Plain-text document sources

------------------------------------

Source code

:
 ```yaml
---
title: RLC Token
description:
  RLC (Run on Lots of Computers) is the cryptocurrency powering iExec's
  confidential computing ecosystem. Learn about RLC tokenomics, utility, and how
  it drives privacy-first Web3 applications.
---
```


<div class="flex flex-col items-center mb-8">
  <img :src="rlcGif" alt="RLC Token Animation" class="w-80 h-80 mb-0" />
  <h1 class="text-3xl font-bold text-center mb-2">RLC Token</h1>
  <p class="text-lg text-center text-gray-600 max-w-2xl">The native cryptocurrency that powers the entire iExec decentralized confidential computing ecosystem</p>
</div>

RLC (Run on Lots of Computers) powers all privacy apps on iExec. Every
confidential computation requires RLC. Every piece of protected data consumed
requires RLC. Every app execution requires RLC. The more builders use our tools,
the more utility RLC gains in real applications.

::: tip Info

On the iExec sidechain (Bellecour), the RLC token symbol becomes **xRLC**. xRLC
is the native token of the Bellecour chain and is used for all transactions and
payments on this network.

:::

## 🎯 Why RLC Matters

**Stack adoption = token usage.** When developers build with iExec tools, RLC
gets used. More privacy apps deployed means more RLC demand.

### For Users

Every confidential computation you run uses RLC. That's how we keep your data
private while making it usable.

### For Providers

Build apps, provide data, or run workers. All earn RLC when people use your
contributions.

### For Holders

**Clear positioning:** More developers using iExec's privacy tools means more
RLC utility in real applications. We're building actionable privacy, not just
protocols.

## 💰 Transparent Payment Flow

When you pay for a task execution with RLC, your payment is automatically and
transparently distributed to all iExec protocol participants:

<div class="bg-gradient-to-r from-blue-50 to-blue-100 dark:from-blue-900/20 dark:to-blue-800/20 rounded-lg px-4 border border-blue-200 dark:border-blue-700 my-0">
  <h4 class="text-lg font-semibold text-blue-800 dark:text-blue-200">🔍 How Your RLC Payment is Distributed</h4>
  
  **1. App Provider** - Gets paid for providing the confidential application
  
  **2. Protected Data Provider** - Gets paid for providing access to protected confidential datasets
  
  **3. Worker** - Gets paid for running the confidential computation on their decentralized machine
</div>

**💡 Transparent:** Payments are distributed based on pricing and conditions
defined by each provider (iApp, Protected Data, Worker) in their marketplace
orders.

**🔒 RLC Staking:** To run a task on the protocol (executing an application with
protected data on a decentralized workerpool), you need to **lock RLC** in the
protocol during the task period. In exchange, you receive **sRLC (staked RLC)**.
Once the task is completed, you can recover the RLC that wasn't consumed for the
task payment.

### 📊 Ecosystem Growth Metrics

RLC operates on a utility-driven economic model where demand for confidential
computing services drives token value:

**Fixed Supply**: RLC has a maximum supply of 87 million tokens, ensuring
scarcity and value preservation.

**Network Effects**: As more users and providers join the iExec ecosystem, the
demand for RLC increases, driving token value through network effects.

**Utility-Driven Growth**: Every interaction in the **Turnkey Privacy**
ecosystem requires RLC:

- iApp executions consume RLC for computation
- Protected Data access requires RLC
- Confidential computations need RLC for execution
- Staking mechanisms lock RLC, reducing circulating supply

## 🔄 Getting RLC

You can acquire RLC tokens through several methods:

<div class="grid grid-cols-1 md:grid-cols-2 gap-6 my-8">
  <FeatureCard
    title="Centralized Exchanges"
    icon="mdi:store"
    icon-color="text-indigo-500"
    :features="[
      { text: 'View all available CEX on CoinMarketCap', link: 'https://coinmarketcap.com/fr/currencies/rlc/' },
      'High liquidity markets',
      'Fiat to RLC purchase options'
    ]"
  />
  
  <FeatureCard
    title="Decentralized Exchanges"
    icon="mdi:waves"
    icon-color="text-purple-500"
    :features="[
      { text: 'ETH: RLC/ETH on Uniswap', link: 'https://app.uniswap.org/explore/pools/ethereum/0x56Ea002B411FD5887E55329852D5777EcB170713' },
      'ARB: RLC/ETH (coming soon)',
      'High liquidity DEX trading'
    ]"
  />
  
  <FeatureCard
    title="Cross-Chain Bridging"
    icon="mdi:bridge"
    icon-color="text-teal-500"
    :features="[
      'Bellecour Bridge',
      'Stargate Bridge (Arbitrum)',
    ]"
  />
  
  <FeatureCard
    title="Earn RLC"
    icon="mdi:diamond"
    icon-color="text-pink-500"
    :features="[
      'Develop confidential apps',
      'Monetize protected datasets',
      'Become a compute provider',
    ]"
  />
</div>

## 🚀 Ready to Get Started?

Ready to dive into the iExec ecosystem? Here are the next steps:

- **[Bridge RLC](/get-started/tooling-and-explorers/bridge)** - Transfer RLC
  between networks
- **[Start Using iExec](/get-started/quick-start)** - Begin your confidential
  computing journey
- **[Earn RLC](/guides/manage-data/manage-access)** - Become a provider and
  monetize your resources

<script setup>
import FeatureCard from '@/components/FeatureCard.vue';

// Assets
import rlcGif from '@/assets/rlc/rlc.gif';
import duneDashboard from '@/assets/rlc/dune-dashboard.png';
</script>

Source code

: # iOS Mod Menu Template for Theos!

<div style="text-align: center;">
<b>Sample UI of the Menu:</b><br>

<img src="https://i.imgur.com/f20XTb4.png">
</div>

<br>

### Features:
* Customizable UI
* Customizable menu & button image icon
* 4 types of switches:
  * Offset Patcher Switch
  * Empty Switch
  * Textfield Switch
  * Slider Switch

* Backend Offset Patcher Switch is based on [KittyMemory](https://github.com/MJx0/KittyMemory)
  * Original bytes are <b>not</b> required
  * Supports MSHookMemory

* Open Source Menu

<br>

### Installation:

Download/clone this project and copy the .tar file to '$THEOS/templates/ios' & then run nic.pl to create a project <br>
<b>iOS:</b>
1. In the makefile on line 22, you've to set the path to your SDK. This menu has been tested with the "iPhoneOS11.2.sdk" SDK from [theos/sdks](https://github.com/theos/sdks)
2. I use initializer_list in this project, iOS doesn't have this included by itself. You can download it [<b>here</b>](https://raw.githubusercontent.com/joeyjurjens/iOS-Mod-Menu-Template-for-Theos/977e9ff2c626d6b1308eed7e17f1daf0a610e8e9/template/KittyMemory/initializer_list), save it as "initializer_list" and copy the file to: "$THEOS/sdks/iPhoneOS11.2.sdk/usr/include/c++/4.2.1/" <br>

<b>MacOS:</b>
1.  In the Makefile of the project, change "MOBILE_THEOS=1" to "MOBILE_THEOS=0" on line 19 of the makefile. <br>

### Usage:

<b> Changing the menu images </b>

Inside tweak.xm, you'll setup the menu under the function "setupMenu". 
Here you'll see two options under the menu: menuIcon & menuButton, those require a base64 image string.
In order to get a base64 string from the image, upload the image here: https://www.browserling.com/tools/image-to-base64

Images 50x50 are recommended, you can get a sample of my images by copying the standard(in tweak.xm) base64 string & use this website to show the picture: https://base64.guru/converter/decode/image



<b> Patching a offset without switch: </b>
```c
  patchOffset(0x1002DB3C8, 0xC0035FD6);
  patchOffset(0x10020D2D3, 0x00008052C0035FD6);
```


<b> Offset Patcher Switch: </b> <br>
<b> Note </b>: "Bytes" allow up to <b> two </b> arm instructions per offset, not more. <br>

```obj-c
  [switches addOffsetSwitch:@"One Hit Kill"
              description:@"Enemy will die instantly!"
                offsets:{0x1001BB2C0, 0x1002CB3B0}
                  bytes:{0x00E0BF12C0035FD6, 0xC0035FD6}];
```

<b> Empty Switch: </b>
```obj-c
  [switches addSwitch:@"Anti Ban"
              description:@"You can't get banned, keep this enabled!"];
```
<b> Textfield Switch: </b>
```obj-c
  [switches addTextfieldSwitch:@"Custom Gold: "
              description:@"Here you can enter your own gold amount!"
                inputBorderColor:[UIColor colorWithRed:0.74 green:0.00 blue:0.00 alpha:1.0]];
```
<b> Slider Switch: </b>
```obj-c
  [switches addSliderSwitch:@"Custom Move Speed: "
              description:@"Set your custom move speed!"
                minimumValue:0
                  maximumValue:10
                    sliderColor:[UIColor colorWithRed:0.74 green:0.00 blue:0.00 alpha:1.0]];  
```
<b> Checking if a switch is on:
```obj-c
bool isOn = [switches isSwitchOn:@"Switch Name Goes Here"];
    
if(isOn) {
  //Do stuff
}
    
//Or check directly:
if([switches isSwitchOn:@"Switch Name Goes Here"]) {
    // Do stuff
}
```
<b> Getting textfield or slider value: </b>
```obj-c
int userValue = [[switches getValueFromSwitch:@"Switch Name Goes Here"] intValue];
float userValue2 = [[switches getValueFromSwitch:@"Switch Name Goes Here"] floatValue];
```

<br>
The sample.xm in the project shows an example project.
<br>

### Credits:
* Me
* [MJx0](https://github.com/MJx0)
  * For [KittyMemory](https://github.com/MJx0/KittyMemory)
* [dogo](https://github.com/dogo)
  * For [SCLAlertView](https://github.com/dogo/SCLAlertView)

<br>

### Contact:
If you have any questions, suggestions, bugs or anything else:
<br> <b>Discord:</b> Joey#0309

------------------------------------

Above are the records. Print exactly, and only, the lines from the line with "not more. <br>" to the line with "<b> Checking if", both inclusive.

**Problem solution:**
<b> Note </b>: "Bytes" allow up to <b> two </b> arm instructions per offset, not more. <br>

```obj-c
  [switches addOffsetSwitch:@"One Hit Kill"
              description:@"Enemy will die instantly!"
                offsets:{0x1001BB2C0, 0x1002CB3B0}
                  bytes:{0x00E0BF12C0035FD6, 0xC0035FD6}];
```

<b> Empty Switch: </b>
```obj-c
  [switches addSwitch:@"Anti Ban"
              description:@"You can't get banned, keep this enabled!"];
```
<b> Textfield Switch: </b>
```obj-c
  [switches addTextfieldSwitch:@"Custom Gold: "
              description:@"Here you can enter your own gold amount!"
                inputBorderColor:[UIColor colorWithRed:0.74 green:0.00 blue:0.00 alpha:1.0]];
```
<b> Slider Switch: </b>
```obj-c
  [switches addSliderSwitch:@"Custom Move Speed: "
              description:@"Set your custom move speed!"
                minimumValue:0
                  maximumValue:10
                    sliderColor:[UIColor colorWithRed:0.74 green:0.00 blue:0.00 alpha:1.0]];  
```
<b> Checking if a switch is on:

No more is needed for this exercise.